Felton was hardly the last bloke I’d caught falling. The beginning of the battle of Hogwarts would see many bodies hit the floor.
Production assistants carefully peppered stone-painted crash mats with a fine layer of grey chalk and talcum powder. Job done, they stepped back and, whumph, gymnasts in green jammies splashed down in a plume of grit - including their clenched teeth when they fell purposefully to their knees.
McGonagall’s final magical flex of the series would see her bring the stony knights guarding the castle to life.
“Confound it all. What’s that ludicrous line again? Pinkscrotum locomotion-?” Maggie Smith irritatedly brushed a stray strand of her grey hair under McGonagall’s pointy cap.
“It’s Piertotum Locomotor, Maggie.” Our durable script supervisor delivered the correct line without batting an eye. Unfairly, I thought. Had it been me, she wouldn’t have hesitated to swat me with rolled script, as if that would’ve made any dialogue stick inside my head.
“Quite.” Maggie Smith responded with an arched brow and pursed lips. “Latin unfit for even pigs, I swear. Very well, let’s get on with it. Someone get me my wand, so that we may be done with this waving about.”
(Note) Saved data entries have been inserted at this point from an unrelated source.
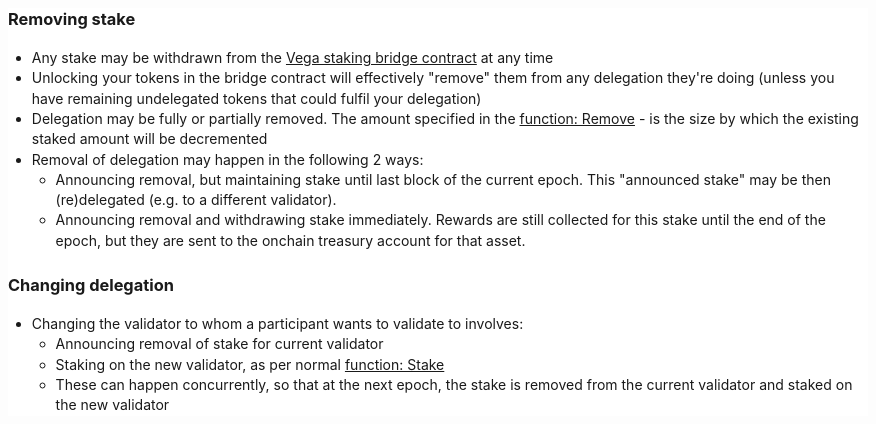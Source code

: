 ### Removing stake
- Any stake may be withdrawn from the [Vega staking bridge contract](../non-protocol-specs/0004-staking-bridge.md) at any time
 - Unlocking your tokens in the bridge contract will effectively "remove" them from any delegation they're doing (unless you have remaining undelegated tokens that could fulfil your delegation)
- Delegation may be fully or partially removed. The amount specified in the [function: Remove](../non-protocol-specs/0004-staking-bridge.md) - is the size by which the existing staked amount will be decremented
- Removal of delegation may happen in the following 2 ways:
  - Announcing removal, but maintaining stake until last block of the current epoch. This "announced stake" may be then (re)delegated (e.g. to a different validator).
  - Announcing removal and withdrawing stake immediately. Rewards are still collected for this stake until the end of the epoch, but they are sent to the onchain treasury account for that asset.

### Changing delegation
- Changing the validator to whom a participant wants to validate to involves:
  - Announcing removal of stake for current validator
  - Staking on the new validator, as per normal [function: Stake](../non-protocol-specs/0004-staking-bridge.md)
  - These can happen concurrently, so that at the next epoch, the stake is removed from the current validator and staked on the new validator 
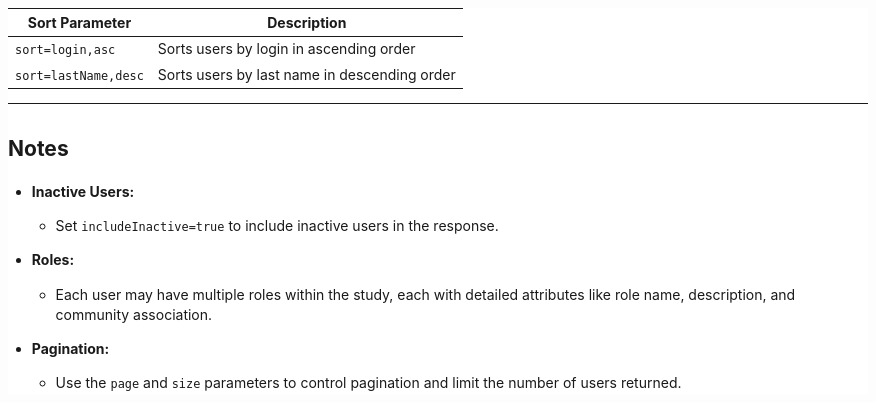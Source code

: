 | Sort Parameter                  | Description                                       |
|---------------------------------|---------------------------------------------------|
| `sort=login,asc`                | Sorts users by login in ascending order           |
| `sort=lastName,desc`            | Sorts users by last name in descending order      |

---

## Notes

- **Inactive Users:**  
  - Set `includeInactive=true` to include inactive users in the response.

- **Roles:**  
  - Each user may have multiple roles within the study, each with detailed attributes like role name, description, and community association.

- **Pagination:**  
  - Use the `page` and `size` parameters to control pagination and limit the number of users returned.
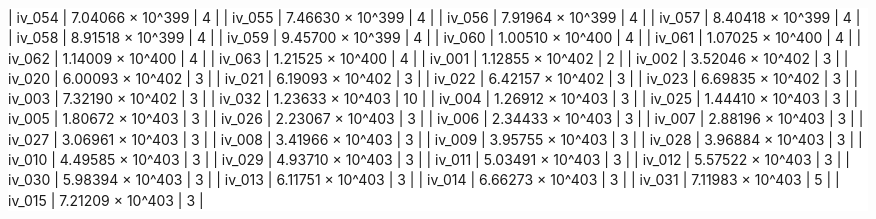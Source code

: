 | iv_054 | 7.04066 × 10^399 | 4 |
| iv_055 | 7.46630 × 10^399 | 4 |
| iv_056 | 7.91964 × 10^399 | 4 |
| iv_057 | 8.40418 × 10^399 | 4 |
| iv_058 | 8.91518 × 10^399 | 4 |
| iv_059 | 9.45700 × 10^399 | 4 |
| iv_060 | 1.00510 × 10^400 | 4 |
| iv_061 | 1.07025 × 10^400 | 4 |
| iv_062 | 1.14009 × 10^400 | 4 |
| iv_063 | 1.21525 × 10^400 | 4 |
| iv_001 | 1.12855 × 10^402 | 2 |
| iv_002 | 3.52046 × 10^402 | 3 |
| iv_020 | 6.00093 × 10^402 | 3 |
| iv_021 | 6.19093 × 10^402 | 3 |
| iv_022 | 6.42157 × 10^402 | 3 |
| iv_023 | 6.69835 × 10^402 | 3 |
| iv_003 | 7.32190 × 10^402 | 3 |
| iv_032 | 1.23633 × 10^403 | 10 |
| iv_004 | 1.26912 × 10^403 | 3 |
| iv_025 | 1.44410 × 10^403 | 3 |
| iv_005 | 1.80672 × 10^403 | 3 |
| iv_026 | 2.23067 × 10^403 | 3 |
| iv_006 | 2.34433 × 10^403 | 3 |
| iv_007 | 2.88196 × 10^403 | 3 |
| iv_027 | 3.06961 × 10^403 | 3 |
| iv_008 | 3.41966 × 10^403 | 3 |
| iv_009 | 3.95755 × 10^403 | 3 |
| iv_028 | 3.96884 × 10^403 | 3 |
| iv_010 | 4.49585 × 10^403 | 3 |
| iv_029 | 4.93710 × 10^403 | 3 |
| iv_011 | 5.03491 × 10^403 | 3 |
| iv_012 | 5.57522 × 10^403 | 3 |
| iv_030 | 5.98394 × 10^403 | 3 |
| iv_013 | 6.11751 × 10^403 | 3 |
| iv_014 | 6.66273 × 10^403 | 3 |
| iv_031 | 7.11983 × 10^403 | 5 |
| iv_015 | 7.21209 × 10^403 | 3 |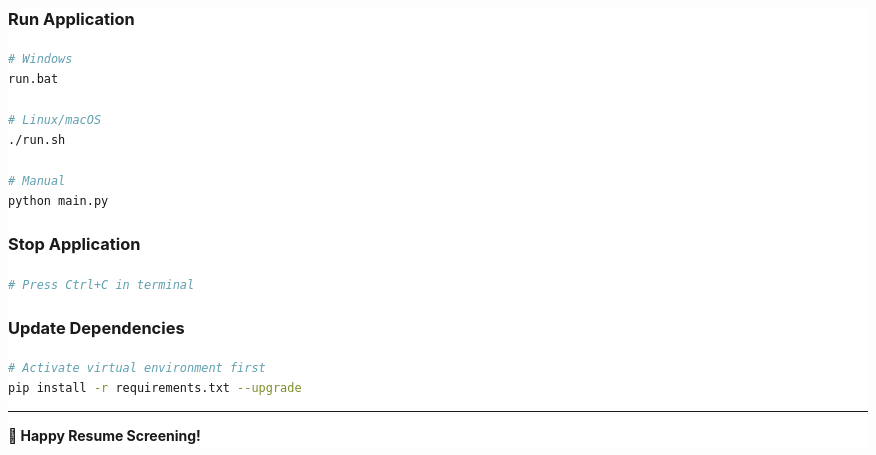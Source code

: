### Run Application
```bash
# Windows
run.bat

# Linux/macOS
./run.sh

# Manual
python main.py
```

### Stop Application
```bash
# Press Ctrl+C in terminal
```

### Update Dependencies
```bash
# Activate virtual environment first
pip install -r requirements.txt --upgrade
```

---

**🎉 Happy Resume Screening!**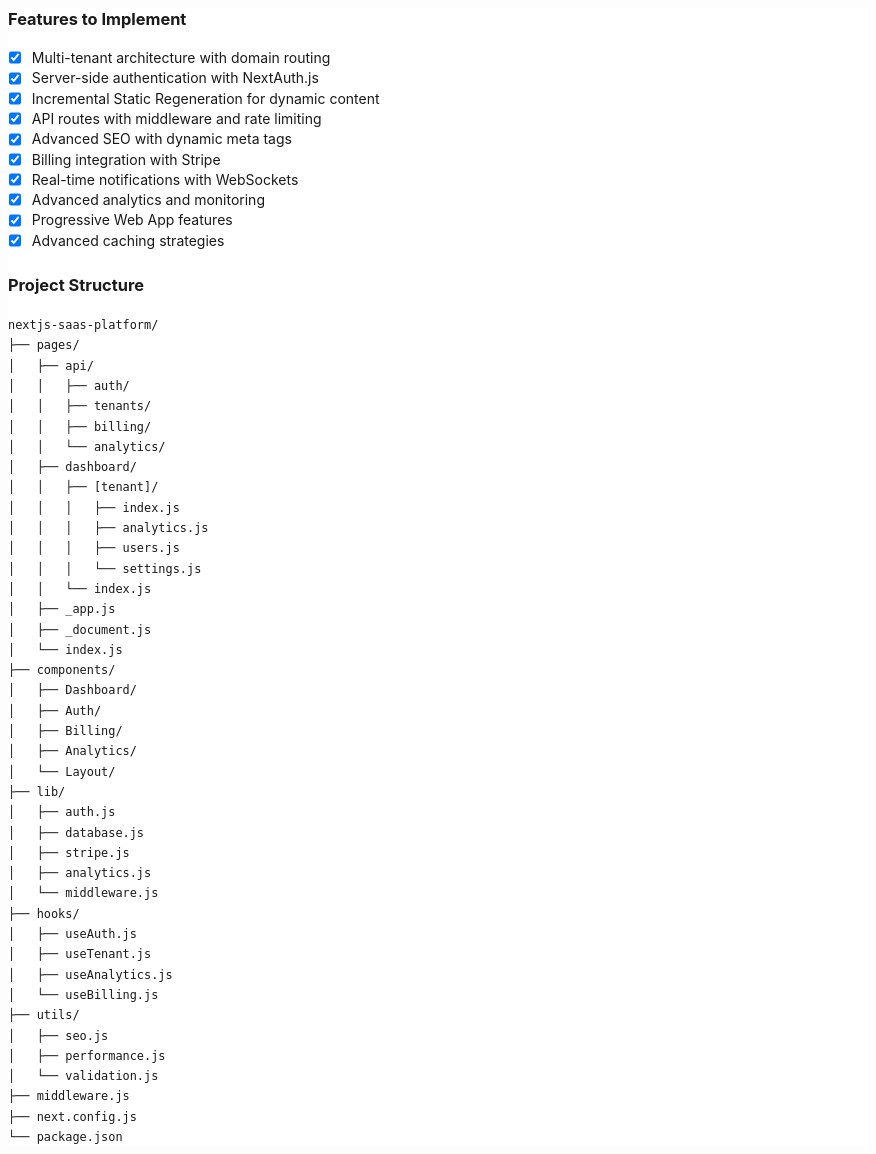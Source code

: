 ### Features to Implement
- [x] Multi-tenant architecture with domain routing
- [x] Server-side authentication with NextAuth.js
- [x] Incremental Static Regeneration for dynamic content
- [x] API routes with middleware and rate limiting
- [x] Advanced SEO with dynamic meta tags
- [x] Billing integration with Stripe
- [x] Real-time notifications with WebSockets
- [x] Advanced analytics and monitoring
- [x] Progressive Web App features
- [x] Advanced caching strategies

### Project Structure
```
nextjs-saas-platform/
├── pages/
│   ├── api/
│   │   ├── auth/
│   │   ├── tenants/
│   │   ├── billing/
│   │   └── analytics/
│   ├── dashboard/
│   │   ├── [tenant]/
│   │   │   ├── index.js
│   │   │   ├── analytics.js
│   │   │   ├── users.js
│   │   │   └── settings.js
│   │   └── index.js
│   ├── _app.js
│   ├── _document.js
│   └── index.js
├── components/
│   ├── Dashboard/
│   ├── Auth/
│   ├── Billing/
│   ├── Analytics/
│   └── Layout/
├── lib/
│   ├── auth.js
│   ├── database.js
│   ├── stripe.js
│   ├── analytics.js
│   └── middleware.js
├── hooks/
│   ├── useAuth.js
│   ├── useTenant.js
│   ├── useAnalytics.js
│   └── useBilling.js
├── utils/
│   ├── seo.js
│   ├── performance.js
│   └── validation.js
├── middleware.js
├── next.config.js
└── package.json
```
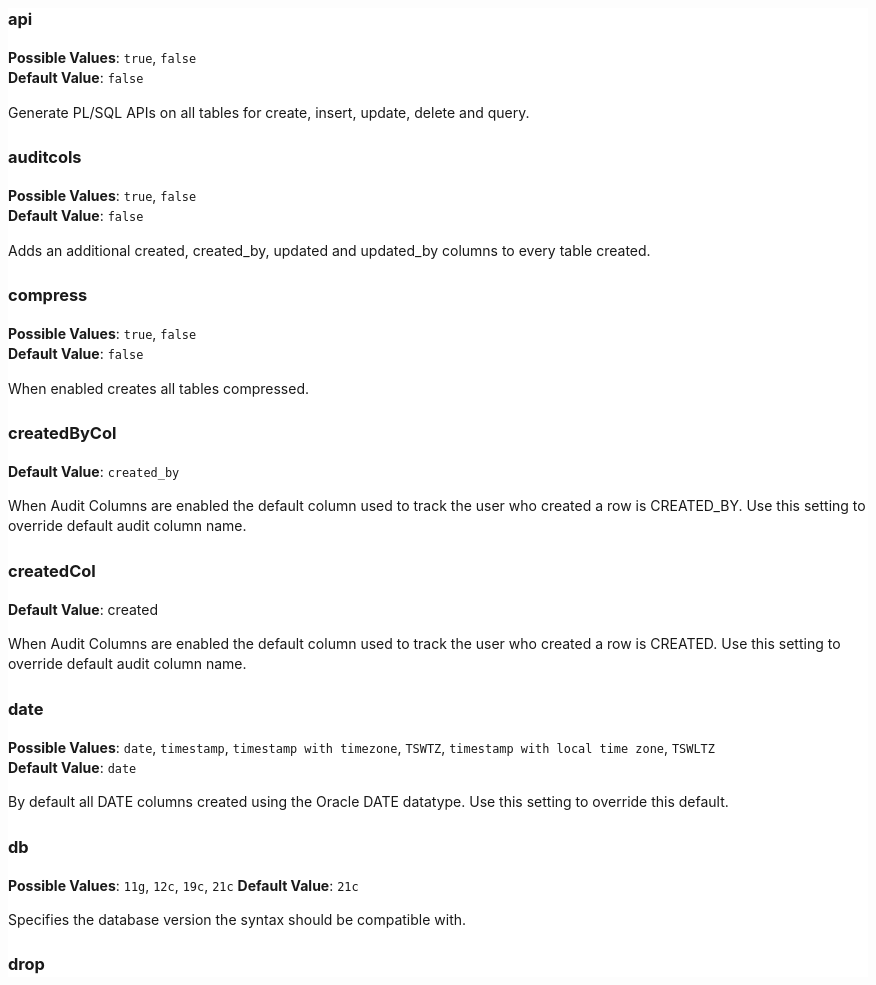 ### api

**Possible Values**: `true`, `false`  
**Default Value**: `false`

Generate PL/SQL APIs on all tables for create, insert, update, delete and query.

### auditcols

**Possible Values**: `true`, `false`  
**Default Value**: `false`

Adds an additional created, created_by, updated and updated_by columns to every
table created.

### compress

**Possible Values**: `true`, `false`  
**Default Value**: `false`

When enabled creates all tables compressed.

### createdByCol

**Default Value**: `created_by`

When Audit Columns are enabled the default column used to track the user who
created a row is CREATED_BY. Use this setting to override default audit column
name.

### createdCol

**Default Value**: created

When Audit Columns are enabled the default column used to track the user who
created a row is CREATED. Use this setting to override default audit column
name.

### date

**Possible Values**: `date`, `timestamp`, `timestamp with timezone`, `TSWTZ`,
`timestamp with local time zone`, `TSWLTZ`  
**Default Value**: `date`

By default all DATE columns created using the Oracle DATE datatype. Use this
setting to override this default.

### db

**Possible Values**: `11g`, `12c`, `19c`, `21c`
**Default Value**: `21c`

Specifies the database version the syntax should be compatible with.

### drop
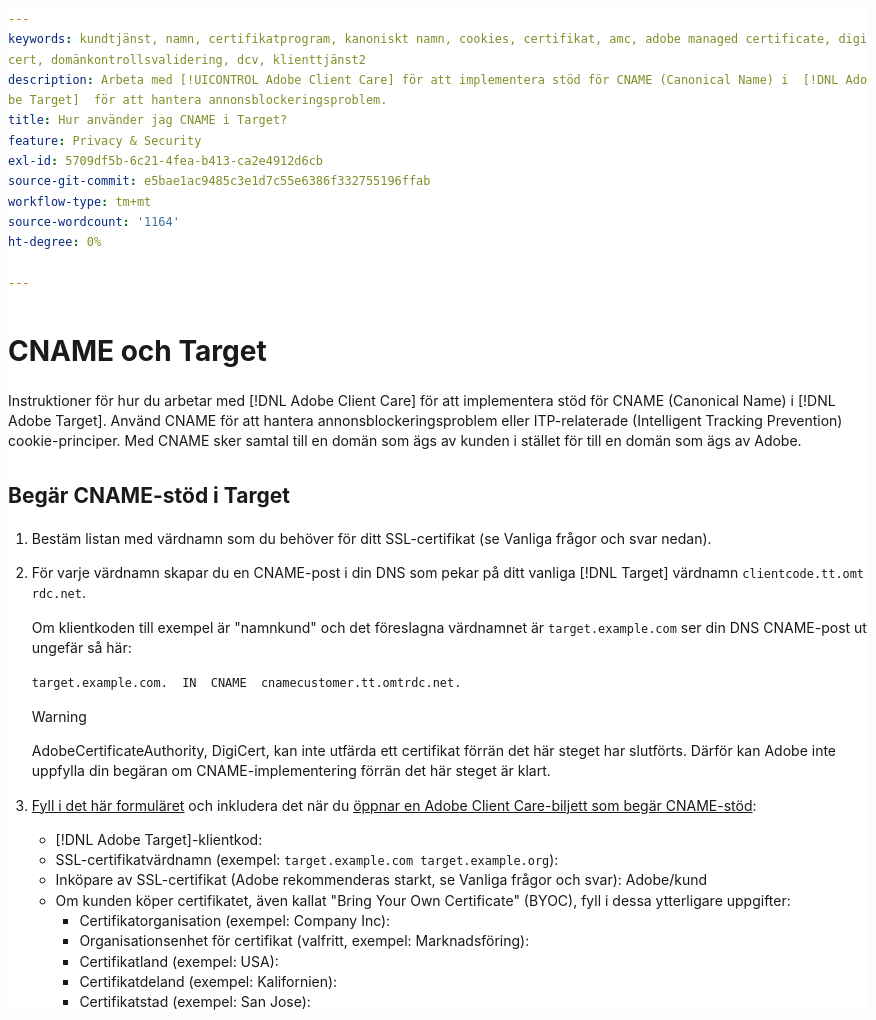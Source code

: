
 ```yaml
---
keywords: kundtjänst, namn, certifikatprogram, kanoniskt namn, cookies, certifikat, amc, adobe managed certificate, digicert, domänkontrollsvalidering, dcv, klienttjänst2
description: Arbeta med [!UICONTROL Adobe Client Care] för att implementera stöd för CNAME (Canonical Name) i  [!DNL Adobe Target]  för att hantera annonsblockeringsproblem.
title: Hur använder jag CNAME i Target?
feature: Privacy & Security
exl-id: 5709df5b-6c21-4fea-b413-ca2e4912d6cb
source-git-commit: e5bae1ac9485c3e1d7c55e6386f332755196ffab
workflow-type: tm+mt
source-wordcount: '1164'
ht-degree: 0%

---
```


# CNAME och Target

Instruktioner för hur du arbetar med [!DNL Adobe Client Care] för att implementera stöd för CNAME (Canonical Name) i [!DNL Adobe Target]. Använd CNAME för att hantera annonsblockeringsproblem eller ITP-relaterade (Intelligent Tracking Prevention) cookie-principer. Med CNAME sker samtal till en domän som ägs av kunden i stället för till en domän som ägs av Adobe.

## Begär CNAME-stöd i Target

1. Bestäm listan med värdnamn som du behöver för ditt SSL-certifikat (se Vanliga frågor och svar nedan).

1. För varje värdnamn skapar du en CNAME-post i din DNS som pekar på ditt vanliga [!DNL Target] värdnamn `clientcode.tt.omtrdc.net`.

   Om klientkoden till exempel är &quot;namnkund&quot; och det föreslagna värdnamnet är `target.example.com` ser din DNS CNAME-post ut ungefär så här:

   ```
   target.example.com.  IN  CNAME  cnamecustomer.tt.omtrdc.net.
   ```

   >[!WARNING]
   >
   >AdobeCertificateAuthority, DigiCert, kan inte utfärda ett certifikat förrän det här steget har slutförts. Därför kan Adobe inte uppfylla din begäran om CNAME-implementering förrän det här steget är klart.

1. [Fyll i det här formuläret](assets/FPC_Request_Form.xlsx) och inkludera det när du [öppnar en Adobe Client Care-biljett som begär CNAME-stöd](https://experienceleague.adobe.com/docs/target/using/cmp-resources-and-contact-information.html?#reference_ACA3391A00EF467B87930A450050077C):

   * [!DNL Adobe Target]-klientkod:
   * SSL-certifikatvärdnamn (exempel: `target.example.com target.example.org`):
   * Inköpare av SSL-certifikat (Adobe rekommenderas starkt, se Vanliga frågor och svar): Adobe/kund
   * Om kunden köper certifikatet, även kallat &quot;Bring Your Own Certificate&quot; (BYOC), fyll i dessa ytterligare uppgifter:
      * Certifikatorganisation (exempel: Company Inc):
      * Organisationsenhet för certifikat (valfritt, exempel: Marknadsföring):
      * Certifikatland (exempel: USA):
      * Certifikatdeland (exempel: Kalifornien):
      * Certifikatstad (exempel: San Jose):
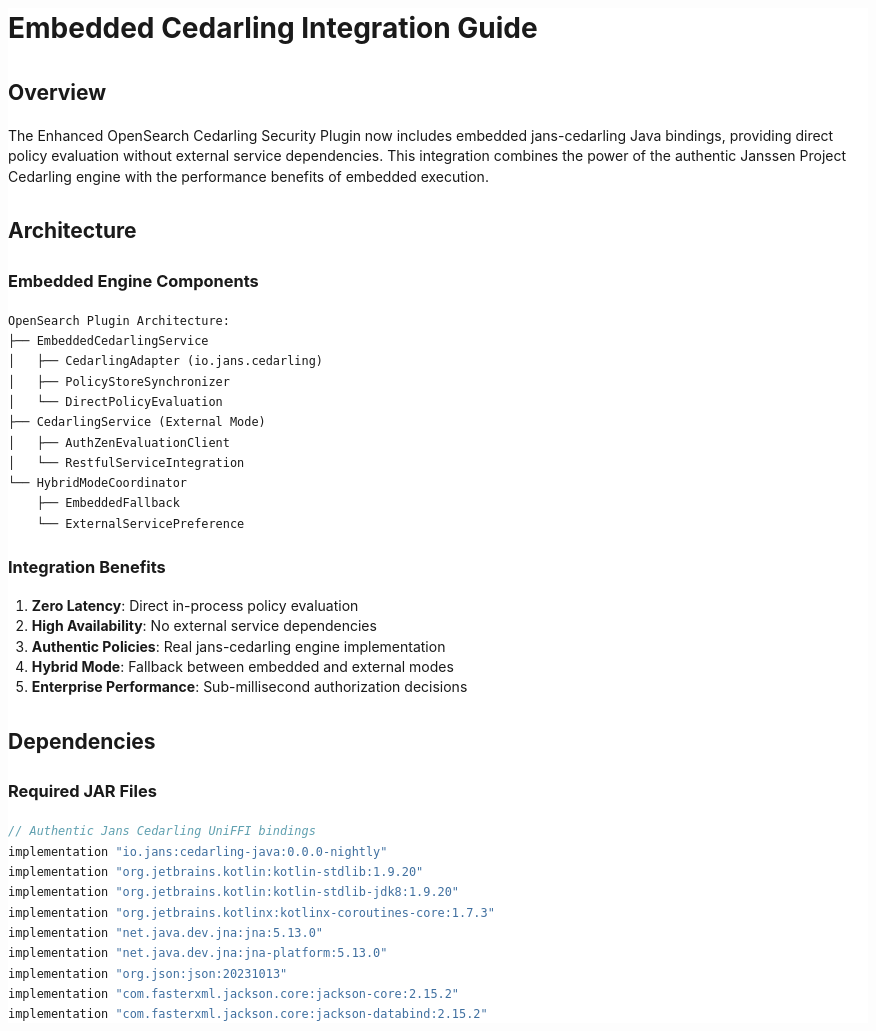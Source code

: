 # Embedded Cedarling Integration Guide

## Overview

The Enhanced OpenSearch Cedarling Security Plugin now includes embedded jans-cedarling Java bindings, providing direct policy evaluation without external service dependencies. This integration combines the power of the authentic Janssen Project Cedarling engine with the performance benefits of embedded execution.

## Architecture

### Embedded Engine Components

```
OpenSearch Plugin Architecture:
├── EmbeddedCedarlingService
│   ├── CedarlingAdapter (io.jans.cedarling)
│   ├── PolicyStoreSynchronizer
│   └── DirectPolicyEvaluation
├── CedarlingService (External Mode)
│   ├── AuthZenEvaluationClient
│   └── RestfulServiceIntegration
└── HybridModeCoordinator
    ├── EmbeddedFallback
    └── ExternalServicePreference
```

### Integration Benefits

1. **Zero Latency**: Direct in-process policy evaluation
2. **High Availability**: No external service dependencies
3. **Authentic Policies**: Real jans-cedarling engine implementation
4. **Hybrid Mode**: Fallback between embedded and external modes
5. **Enterprise Performance**: Sub-millisecond authorization decisions

## Dependencies

### Required JAR Files

```gradle
// Authentic Jans Cedarling UniFFI bindings
implementation "io.jans:cedarling-java:0.0.0-nightly"
implementation "org.jetbrains.kotlin:kotlin-stdlib:1.9.20"
implementation "org.jetbrains.kotlin:kotlin-stdlib-jdk8:1.9.20"
implementation "org.jetbrains.kotlinx:kotlinx-coroutines-core:1.7.3"
implementation "net.java.dev.jna:jna:5.13.0"
implementation "net.java.dev.jna:jna-platform:5.13.0"
implementation "org.json:json:20231013"
implementation "com.fasterxml.jackson.core:jackson-core:2.15.2"
implementation "com.fasterxml.jackson.core:jackson-databind:2.15.2"
```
A full row of ornate scaffolding had been built to act as alcoves for the jumps. The responsibility of exchanging real men, and extending the heights of their jumps, would be handled in post by our CGI teams. They could have done the entire sequence digitally, but our director wanted to capture the visceral impact on camera instead. No-one complained because it would actually end up saving on budget.
Least of all me, because I was a firm believer in practical effects over the alternative wherever and whenever feasible.
The only downside was that despite how much I’d begged to participate in the tuck and roll - production had told me, rather emphatically, to fuck and stroll off. So, all I was permitted to do was watch from the sidelines. I wasn’t the only one. Someone else had scurried in to sneak a peek; which honestly stung like rubbing salt on the wounds that I wasn’t allowed to get.
Julie Walters, without wearing her Mrs Weasley wardrobe yet, stood just outside the foyer of the Hogwarts’ castle entrance, admiring the acrobats in clingy leotards leaping off ledges, practising their superhero style entrances.
Alfonso Cuarón, with his telescopic viewfinder, wasn’t staring as intently as she was. “It’s raining men-” Even though Julie was trying to hide it under her breath, I heard the tune carry over the lawn.
Not one to miss out on the action, I wobbled over, “HAlleLUjah!” and warbled out in deaf tones.
“Oh! Bas!” Julie jumped as high as my uncontrolled notes. But before I could belt out another chorus, I almost bit my tongue. Something whipped, cracked, and snapped at the back of my head.
“Mercy, me. I will thank you to keep that horrendous caterwauling to yourself, young man!” Julie and I whirled around to find a witch standing and wielding the wand that whacked me.
“... Ow-!?”
“Careful, Maggie dear, it appears the years of abuse Bas has forced upon himself have made him rather thick-skulled.” Julie soothed the lump forming on my head, and used her other hand to point at the wandless handle Maggie held in hers. “Don’t know which one of you lost that duel. Either way, prop master’s not going to be happy.”
“Well worth it.” Dame Maggie Smith shuffled her shoulders and smirked in satisfaction. “I’ve always wanted to ring that bell!”